Anthill Cake - Gastro Obscura


Anthill Cake

This beloved Russian dessert is the brainchild of Soviet-era housewives with meat grinders.

During the Soviet regime, housewives could cobble together a simple dessert called muraveynik with limited ingredients and little technical skill. Russian home bakers simply piled inexpensive pantry staples into a small hill, which earned it the name “anthill cake.” The towering confection wasn’t really a cake in the traditional sense. It was made up of a basic shortbread dough, which bakers ran through a meat grinder and baked into twisted, snake-like cookies. They’d then break up and mix the cookies with boiled, sweetened condensed milk, likely from an iconic blue-and-white can of sgushyonka (“s-goosh-YON-ka”). In times of extreme poverty, any biscuit, cookie, or bread could be broken up and mixed with small portions of condensed milk.
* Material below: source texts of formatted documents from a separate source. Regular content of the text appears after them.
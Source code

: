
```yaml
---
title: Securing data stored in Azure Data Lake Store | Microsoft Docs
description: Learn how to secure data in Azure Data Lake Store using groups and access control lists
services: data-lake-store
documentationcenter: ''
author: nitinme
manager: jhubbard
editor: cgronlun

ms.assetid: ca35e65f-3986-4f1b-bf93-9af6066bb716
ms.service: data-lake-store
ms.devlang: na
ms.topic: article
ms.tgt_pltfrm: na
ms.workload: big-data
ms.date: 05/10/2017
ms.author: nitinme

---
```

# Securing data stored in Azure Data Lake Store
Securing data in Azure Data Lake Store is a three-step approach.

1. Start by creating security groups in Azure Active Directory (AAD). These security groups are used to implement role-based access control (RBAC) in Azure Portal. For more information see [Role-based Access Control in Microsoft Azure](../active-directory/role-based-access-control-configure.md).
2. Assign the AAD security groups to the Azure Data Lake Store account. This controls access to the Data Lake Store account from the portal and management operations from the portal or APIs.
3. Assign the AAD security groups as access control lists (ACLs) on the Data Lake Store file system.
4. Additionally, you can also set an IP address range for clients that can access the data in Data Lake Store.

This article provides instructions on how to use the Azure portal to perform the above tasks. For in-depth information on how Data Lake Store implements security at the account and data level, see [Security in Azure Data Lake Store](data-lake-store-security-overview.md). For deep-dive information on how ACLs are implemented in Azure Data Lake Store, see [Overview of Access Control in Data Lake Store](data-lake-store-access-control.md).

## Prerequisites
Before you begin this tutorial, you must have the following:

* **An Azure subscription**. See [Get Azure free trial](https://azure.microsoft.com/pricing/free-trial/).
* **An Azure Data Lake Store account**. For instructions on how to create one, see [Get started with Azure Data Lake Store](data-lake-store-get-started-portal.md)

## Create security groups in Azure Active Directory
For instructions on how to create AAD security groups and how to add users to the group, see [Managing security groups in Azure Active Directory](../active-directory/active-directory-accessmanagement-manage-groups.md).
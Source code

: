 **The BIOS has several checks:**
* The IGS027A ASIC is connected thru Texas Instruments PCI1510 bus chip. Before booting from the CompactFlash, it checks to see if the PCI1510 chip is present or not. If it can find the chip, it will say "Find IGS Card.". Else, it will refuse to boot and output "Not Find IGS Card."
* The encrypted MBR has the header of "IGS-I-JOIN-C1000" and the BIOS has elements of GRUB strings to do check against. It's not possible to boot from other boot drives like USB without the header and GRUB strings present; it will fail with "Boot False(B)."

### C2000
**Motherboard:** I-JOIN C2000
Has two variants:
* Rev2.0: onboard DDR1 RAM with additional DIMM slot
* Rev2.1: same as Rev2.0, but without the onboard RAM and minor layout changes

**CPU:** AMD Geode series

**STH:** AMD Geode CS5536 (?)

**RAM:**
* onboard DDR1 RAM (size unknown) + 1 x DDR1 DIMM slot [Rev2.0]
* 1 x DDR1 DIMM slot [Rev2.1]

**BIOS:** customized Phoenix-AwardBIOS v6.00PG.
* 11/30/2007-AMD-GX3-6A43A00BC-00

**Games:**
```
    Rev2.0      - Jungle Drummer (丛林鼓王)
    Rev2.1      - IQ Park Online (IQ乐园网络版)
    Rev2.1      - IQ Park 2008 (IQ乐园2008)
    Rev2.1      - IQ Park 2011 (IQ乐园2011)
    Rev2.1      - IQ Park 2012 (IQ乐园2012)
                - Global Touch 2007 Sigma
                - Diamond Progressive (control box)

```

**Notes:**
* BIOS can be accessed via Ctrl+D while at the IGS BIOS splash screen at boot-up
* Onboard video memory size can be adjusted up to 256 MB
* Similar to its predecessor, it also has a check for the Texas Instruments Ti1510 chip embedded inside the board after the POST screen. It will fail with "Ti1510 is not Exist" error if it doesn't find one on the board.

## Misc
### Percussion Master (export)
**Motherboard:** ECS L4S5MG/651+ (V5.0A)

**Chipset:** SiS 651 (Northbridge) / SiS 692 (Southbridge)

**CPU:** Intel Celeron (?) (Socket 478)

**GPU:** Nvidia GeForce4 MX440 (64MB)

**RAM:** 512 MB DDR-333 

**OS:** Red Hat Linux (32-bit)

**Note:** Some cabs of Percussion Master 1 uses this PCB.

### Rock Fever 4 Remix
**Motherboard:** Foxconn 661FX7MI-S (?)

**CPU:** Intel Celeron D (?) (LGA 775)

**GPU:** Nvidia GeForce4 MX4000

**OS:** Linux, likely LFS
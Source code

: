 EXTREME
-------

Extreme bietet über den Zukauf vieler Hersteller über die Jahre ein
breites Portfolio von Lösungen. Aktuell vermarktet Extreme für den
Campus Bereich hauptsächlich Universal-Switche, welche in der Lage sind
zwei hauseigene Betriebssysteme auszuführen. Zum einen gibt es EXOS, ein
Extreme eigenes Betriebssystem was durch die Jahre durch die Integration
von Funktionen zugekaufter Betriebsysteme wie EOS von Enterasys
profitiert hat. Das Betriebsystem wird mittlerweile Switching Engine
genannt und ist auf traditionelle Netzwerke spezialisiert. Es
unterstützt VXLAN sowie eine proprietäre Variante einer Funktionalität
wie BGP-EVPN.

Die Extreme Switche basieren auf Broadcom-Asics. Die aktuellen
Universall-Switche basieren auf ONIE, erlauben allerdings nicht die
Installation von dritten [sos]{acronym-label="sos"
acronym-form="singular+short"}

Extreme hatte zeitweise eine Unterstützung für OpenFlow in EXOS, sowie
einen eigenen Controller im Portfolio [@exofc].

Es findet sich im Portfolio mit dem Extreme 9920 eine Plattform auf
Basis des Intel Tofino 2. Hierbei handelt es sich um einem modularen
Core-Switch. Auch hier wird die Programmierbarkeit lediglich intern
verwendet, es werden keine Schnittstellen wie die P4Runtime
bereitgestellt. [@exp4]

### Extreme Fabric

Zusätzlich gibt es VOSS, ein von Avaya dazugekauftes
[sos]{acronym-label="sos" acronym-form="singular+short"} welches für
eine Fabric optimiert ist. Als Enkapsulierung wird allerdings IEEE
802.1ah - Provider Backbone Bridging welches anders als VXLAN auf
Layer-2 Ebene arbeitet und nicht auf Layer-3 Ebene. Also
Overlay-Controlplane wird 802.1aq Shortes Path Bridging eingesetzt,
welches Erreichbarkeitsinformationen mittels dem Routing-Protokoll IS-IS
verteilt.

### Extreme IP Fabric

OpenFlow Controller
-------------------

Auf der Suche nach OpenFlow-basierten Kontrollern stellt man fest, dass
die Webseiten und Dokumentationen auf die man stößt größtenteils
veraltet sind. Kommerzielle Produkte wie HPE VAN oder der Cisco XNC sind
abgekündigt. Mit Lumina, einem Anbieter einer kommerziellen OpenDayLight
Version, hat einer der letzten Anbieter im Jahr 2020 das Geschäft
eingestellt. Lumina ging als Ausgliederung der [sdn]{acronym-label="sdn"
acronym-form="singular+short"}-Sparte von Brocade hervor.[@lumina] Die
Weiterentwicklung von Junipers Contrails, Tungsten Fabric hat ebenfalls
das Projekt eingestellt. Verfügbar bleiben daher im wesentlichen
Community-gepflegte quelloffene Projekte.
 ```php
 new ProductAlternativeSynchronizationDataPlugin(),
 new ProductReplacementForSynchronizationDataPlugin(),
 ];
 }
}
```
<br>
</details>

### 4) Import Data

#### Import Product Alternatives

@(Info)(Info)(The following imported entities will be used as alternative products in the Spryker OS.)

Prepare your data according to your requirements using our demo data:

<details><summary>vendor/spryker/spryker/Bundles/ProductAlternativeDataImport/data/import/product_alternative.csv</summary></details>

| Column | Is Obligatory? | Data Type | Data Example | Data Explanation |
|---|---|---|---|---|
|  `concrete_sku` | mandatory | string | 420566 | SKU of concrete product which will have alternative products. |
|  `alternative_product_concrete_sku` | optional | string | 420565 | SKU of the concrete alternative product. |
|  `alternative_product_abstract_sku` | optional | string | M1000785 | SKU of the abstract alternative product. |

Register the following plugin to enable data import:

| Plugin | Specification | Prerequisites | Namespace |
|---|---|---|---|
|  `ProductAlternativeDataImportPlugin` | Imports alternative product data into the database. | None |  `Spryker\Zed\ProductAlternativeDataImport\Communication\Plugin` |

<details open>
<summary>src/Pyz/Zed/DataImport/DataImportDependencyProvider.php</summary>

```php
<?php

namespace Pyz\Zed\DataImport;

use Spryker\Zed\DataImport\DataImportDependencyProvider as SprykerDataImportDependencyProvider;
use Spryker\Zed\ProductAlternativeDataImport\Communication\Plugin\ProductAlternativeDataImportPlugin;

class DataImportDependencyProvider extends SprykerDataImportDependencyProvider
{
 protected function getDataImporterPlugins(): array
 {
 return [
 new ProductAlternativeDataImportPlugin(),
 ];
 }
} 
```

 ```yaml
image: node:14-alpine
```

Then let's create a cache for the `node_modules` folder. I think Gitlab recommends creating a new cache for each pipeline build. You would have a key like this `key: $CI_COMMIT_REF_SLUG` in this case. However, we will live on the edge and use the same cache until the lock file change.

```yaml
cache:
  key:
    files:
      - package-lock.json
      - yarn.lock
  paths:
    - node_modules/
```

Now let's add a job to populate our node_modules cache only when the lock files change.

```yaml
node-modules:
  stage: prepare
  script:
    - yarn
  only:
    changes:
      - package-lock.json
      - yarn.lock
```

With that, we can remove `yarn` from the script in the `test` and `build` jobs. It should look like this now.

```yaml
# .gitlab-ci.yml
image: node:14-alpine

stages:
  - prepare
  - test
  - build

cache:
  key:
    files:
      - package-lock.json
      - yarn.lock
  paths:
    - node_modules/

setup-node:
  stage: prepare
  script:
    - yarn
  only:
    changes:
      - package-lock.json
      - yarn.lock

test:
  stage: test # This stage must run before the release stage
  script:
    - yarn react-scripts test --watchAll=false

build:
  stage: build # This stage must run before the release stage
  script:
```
Despite its inception during times of scarcity, many Russians recall the crunchy, rich dessert with a nostalgic fondness. As such, love for anthill cake continued after the Soviet era and is still celebrated in Russian recipe books of homemade favorites. Families have their own unique versions, and variation depends on availability of luxury ingredients. Today, bakers mix in melted butter with a heavy hand, building cakes into grandiose mounds decorated with chocolate, nuts, seeds, and whatever else suits their fancy. Remember, just because it’s a Soviet-era creation doesn’t mean it has to honor Stalinist architecture.